# Water detection with Sentinel-1

**Adapted from https://github.com/digitalearthafrica/deafrica-sandbox-notebooks/blob/main/Real_world_examples/Radar_water_detection.ipynb**

## Background

Over 40% of the world’s population lives within 100 km of the coastline.
However, coastal environments are constantly changing, with erosion and coastal change presenting a major challenge to valuable coastal infrastructure and important ecological habitats.
Updating data on the position of the coastline is essential for coastal managers to be able to identify and minimise the impacts of coastal change and erosion. 
The coastal regions are also home to many wetlands. Monitoring of water extent helps to understand and protect these dynamic and productive ecosystems.

While coastlines and water extents can be mapped using optical data (demonstrated in the [Coastal Erosion notebook](../Real_world_examples/Coastal_erosion.ipynb)), these images can be strongly affected by the weather, especially through the presence of clouds, which obscure the land and water below.
This can be a particular problem in cloudy regions or areas where clouds in wet season prevent optical satellites from taking clear images for many months of the year.

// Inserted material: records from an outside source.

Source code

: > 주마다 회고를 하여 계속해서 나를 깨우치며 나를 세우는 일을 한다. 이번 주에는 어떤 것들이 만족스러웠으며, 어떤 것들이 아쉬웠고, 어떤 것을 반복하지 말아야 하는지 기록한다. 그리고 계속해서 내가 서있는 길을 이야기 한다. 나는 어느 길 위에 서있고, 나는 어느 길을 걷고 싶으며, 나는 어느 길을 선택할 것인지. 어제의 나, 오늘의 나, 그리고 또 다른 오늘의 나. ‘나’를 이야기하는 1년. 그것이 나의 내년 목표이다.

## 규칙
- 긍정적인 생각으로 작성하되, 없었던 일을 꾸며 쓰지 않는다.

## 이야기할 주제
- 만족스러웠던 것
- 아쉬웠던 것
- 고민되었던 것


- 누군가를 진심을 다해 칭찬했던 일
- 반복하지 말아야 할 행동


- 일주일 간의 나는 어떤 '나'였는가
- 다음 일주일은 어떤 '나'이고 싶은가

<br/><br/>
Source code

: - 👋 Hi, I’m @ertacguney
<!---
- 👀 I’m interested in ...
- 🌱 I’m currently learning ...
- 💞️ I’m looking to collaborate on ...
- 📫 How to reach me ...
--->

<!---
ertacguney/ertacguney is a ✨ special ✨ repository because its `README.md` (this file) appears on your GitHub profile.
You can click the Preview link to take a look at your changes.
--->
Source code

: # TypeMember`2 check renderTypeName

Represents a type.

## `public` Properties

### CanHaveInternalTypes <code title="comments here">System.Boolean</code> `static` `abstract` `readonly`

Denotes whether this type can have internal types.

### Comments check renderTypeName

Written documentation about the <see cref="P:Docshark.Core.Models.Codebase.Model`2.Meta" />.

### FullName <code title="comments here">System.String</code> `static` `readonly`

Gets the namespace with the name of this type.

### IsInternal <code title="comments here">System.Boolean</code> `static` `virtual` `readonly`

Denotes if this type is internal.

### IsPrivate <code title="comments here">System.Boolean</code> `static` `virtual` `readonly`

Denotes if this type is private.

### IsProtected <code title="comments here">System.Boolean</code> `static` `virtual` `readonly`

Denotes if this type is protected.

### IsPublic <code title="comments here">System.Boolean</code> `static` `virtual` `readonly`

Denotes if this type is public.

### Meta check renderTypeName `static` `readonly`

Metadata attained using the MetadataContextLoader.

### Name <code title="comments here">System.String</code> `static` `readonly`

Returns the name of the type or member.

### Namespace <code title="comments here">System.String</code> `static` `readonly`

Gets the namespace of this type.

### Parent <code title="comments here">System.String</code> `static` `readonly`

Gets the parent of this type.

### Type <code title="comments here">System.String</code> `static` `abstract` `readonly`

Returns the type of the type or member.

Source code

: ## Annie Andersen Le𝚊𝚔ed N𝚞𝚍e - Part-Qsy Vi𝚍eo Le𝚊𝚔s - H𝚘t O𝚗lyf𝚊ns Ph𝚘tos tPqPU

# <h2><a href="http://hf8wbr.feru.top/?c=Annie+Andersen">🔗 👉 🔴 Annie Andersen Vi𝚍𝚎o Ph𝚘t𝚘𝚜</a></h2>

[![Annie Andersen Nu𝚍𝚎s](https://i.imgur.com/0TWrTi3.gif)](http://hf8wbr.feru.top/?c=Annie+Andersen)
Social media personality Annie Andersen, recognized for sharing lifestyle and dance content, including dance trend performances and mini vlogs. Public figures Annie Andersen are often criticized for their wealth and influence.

Radar observations are largely unaffected by cloud cover.
The two Sentinel-1 satellites, operated by ESA as part of the Copernicus program, provide all-weather observations every 6 to 12 days over Africa.
By developing a process to classify the observed pixels as either water or land, it is possible to identify the shoreline and map the dynamic water extents using radar data.
For more information, see the [Sentinel-1](../Datasets/Sentinel_1.ipynb) notebook.

## Description

In this example, we use data from the Sentinel-1 satellites to build a classifier that can determine whether a pixel is a water or land.
Specifically, this notebook uses analysis-ready radar backscatter, which describes the strength of the signal received by the satellite.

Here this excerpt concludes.